Laser Cutters and Crank Rockers!

It’s been a while since we last posted an update, but a lot has been happening!  First and foremost, we’ve started a new venture to open a laser-cutting shop.  Frustrated with long lead-times and archaic quoting processes for custom laser-cut metal parts, we decided to open our own shop and do it right!

We are a few weeks away from having a machine installed and operating, but once we have it, we’ll be able to iterate on new simulator versions in days, instead of months!

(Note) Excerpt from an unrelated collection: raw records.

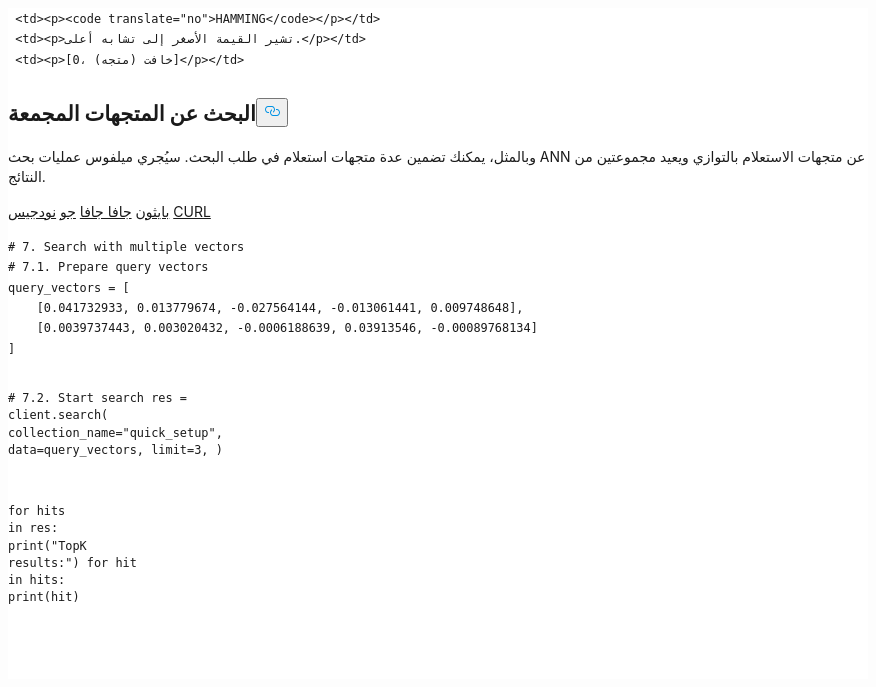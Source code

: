      <td><p><code translate="no">HAMMING</code></p></td>
     <td><p>تشير القيمة الأصغر إلى تشابه أعلى.</p></td>
     <td><p>[0، خافت (متجه)]</p></td>
   </tr>
</table>
<h2 id="Bulk-Vector-Search" class="common-anchor-header">البحث عن المتجهات المجمعة<button data-href="#Bulk-Vector-Search" class="anchor-icon" translate="no">
      <svg translate="no"
        aria-hidden="true"
        focusable="false"
        height="20"
        version="1.1"
        viewBox="0 0 16 16"
        width="16"
      >
        <path
          fill="#0092E4"
          fill-rule="evenodd"
          d="M4 9h1v1H4c-1.5 0-3-1.69-3-3.5S2.55 3 4 3h4c1.45 0 3 1.69 3 3.5 0 1.41-.91 2.72-2 3.25V8.59c.58-.45 1-1.27 1-2.09C10 5.22 8.98 4 8 4H4c-.98 0-2 1.22-2 2.5S3 9 4 9zm9-3h-1v1h1c1 0 2 1.22 2 2.5S13.98 12 13 12H9c-.98 0-2-1.22-2-2.5 0-.83.42-1.64 1-2.09V6.25c-1.09.53-2 1.84-2 3.25C6 11.31 7.55 13 9 13h4c1.45 0 3-1.69 3-3.5S14.5 6 13 6z"
        ></path>
      </svg>
    </button></h2><p>وبالمثل، يمكنك تضمين عدة متجهات استعلام في طلب البحث. سيُجري ميلفوس عمليات بحث ANN عن متجهات الاستعلام بالتوازي ويعيد مجموعتين من النتائج.</p>
<div class="multipleCode">
   <a href="#python">بايثون</a> <a href="#java">جافا جافا</a> <a href="#go">جو</a> <a href="#javascript">نودجيس</a> <a href="#bash">CURL</a></div>
<pre><code translate="no" class="language-python"><span class="hljs-comment"># 7. Search with multiple vectors</span>
<span class="hljs-comment"># 7.1. Prepare query vectors</span>
query_vectors = [
    [<span class="hljs-number">0.041732933</span>, <span class="hljs-number">0.013779674</span>, -<span class="hljs-number">0.027564144</span>, -<span class="hljs-number">0.013061441</span>, <span class="hljs-number">0.009748648</span>],
    [<span class="hljs-number">0.0039737443</span>, <span class="hljs-number">0.003020432</span>, -<span class="hljs-number">0.0006188639</span>, <span class="hljs-number">0.03913546</span>, -<span class="hljs-number">0.00089768134</span>]
]

<span class="hljs-comment"># 7.2. Start search</span>
res = client.search(
    collection_name=<span class="hljs-string">&quot;quick_setup&quot;</span>,
    data=query_vectors,
    limit=<span class="hljs-number">3</span>,
)

<span class="hljs-keyword">for</span> hits <span class="hljs-keyword">in</span> res:
    <span class="hljs-built_in">print</span>(<span class="hljs-string">&quot;TopK results:&quot;</span>)
    <span class="hljs-keyword">for</span> hit <span class="hljs-keyword">in</span> hits:
        <span class="hljs-built_in">print</span>(hit)
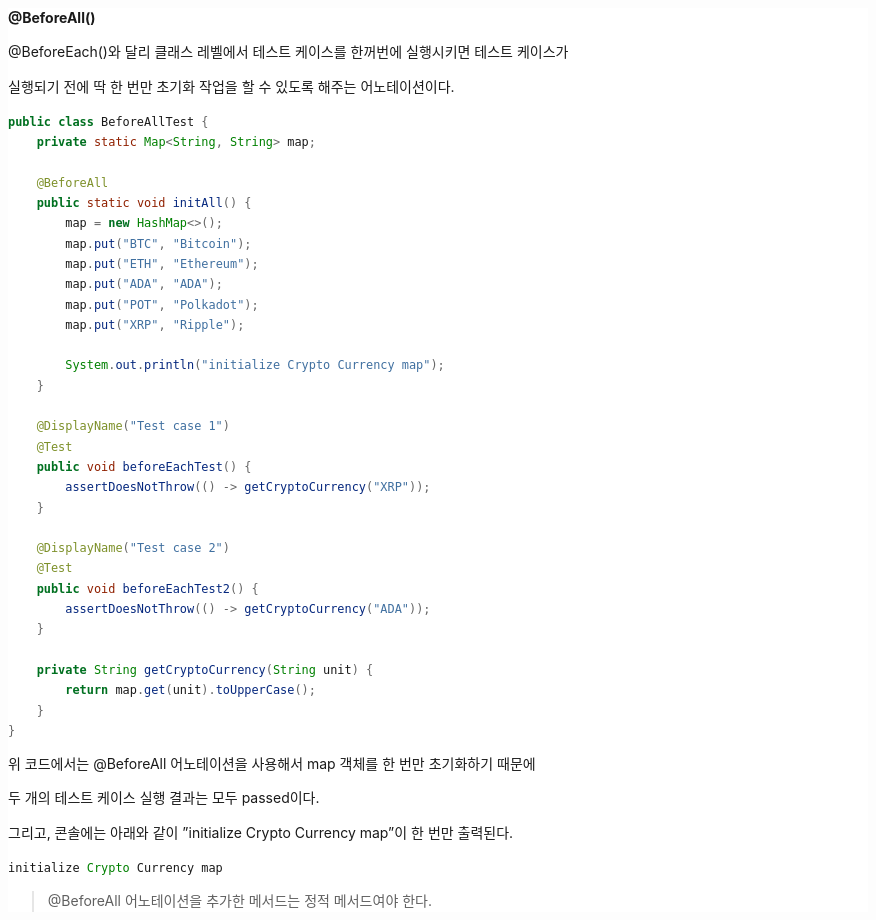 <div class="cl2"></div>

**@BeforeAll()**

@BeforeEach()와 달리 클래스 레벨에서 테스트 케이스를 한꺼번에 실행시키면 테스트 케이스가

실행되기 전에 딱 한 번만 초기화 작업을 할 수 있도록 해주는 어노테이션이다.

```java
public class BeforeAllTest {
    private static Map<String, String> map;

    @BeforeAll
    public static void initAll() {
        map = new HashMap<>();
        map.put("BTC", "Bitcoin");
        map.put("ETH", "Ethereum");
        map.put("ADA", "ADA");
        map.put("POT", "Polkadot");
        map.put("XRP", "Ripple");

        System.out.println("initialize Crypto Currency map");
    }

    @DisplayName("Test case 1")
    @Test
    public void beforeEachTest() {
        assertDoesNotThrow(() -> getCryptoCurrency("XRP"));
    }

    @DisplayName("Test case 2")
    @Test
    public void beforeEachTest2() {
        assertDoesNotThrow(() -> getCryptoCurrency("ADA"));
    }

    private String getCryptoCurrency(String unit) {
        return map.get(unit).toUpperCase();
    }
}
```

<div class="cl4"></div>

위 코드에서는 @BeforeAll 어노테이션을 사용해서 map 객체를 한 번만 초기화하기 때문에

두 개의 테스트 케이스 실행 결과는 모두 passed이다.

<div class="cl3"></div>

그리고, 콘솔에는 아래와 같이 ”initialize Crypto Currency map”이 한 번만 출력된다.

```jsx
initialize Crypto Currency map
```

> @BeforeAll 어노테이션을 추가한 메서드는 정적 메서드여야 한다.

In the mean-time, we’ve revisited the simulator design in hopes of optimizing the system.  The large version 2 frame allows for a lot of motion freedom, and it is sized to allow for continuous rotation on every single axis.  Unfortunately, our drive system design had some issues, and we reverted back to the linear actuator drive solution instead.  So the frame worked out to be far larger than it needed to be, to allow for the rotation it was capable of achieving.

Version 2 VR Motion Simulator

We’ll revisit the continuous rotation idea again down the road, when we’ve figured out our custom motor design for a direct drive solution.

In the mean-time, we’ve shifted gears to produce a lighter, more compact, transportable system.  Rotation freedom will be reduced a little bit, but the lower cost, ease of assembly, and reduced size will be nice.

The basic idea is to use a crank-rocker (a type of four-bar linkage) to rotate the chair.  The crank rocker assembly directly replaces the linear actuators.  This design allows for less rotation freedom (+/- 20 to 30 degrees instead of +/- 50 degrees on the version 2 frame), but it is much more compact and easy to assemble.

We may also move the center of rotation away from the head and closer to the center of mass of the assembly.  In VR, rotation around the head is ideal for reasons that we’ve discussed before.  But rotating around the head takes a lot more torque, which increases complexity and cost.  Other commercial simulators avoid that cost and complexity altogether by rotating the base of the chair.  While that’s incredibly easy to do in comparison, it is also the worst possible solution for VR immersion, because it whips the user’s head around during motion.  You don’t even know how bad it is until you try it, and compare it with our system…

We think that there is probably a middle-ground.  Rotating around a point slightly lower than the head, but far above the base of the chair, may simplify the design significantly without breaking immersion.  So we’ll be giving that a try on this next variant.

The design is a work-in-progress, but it’s moving along!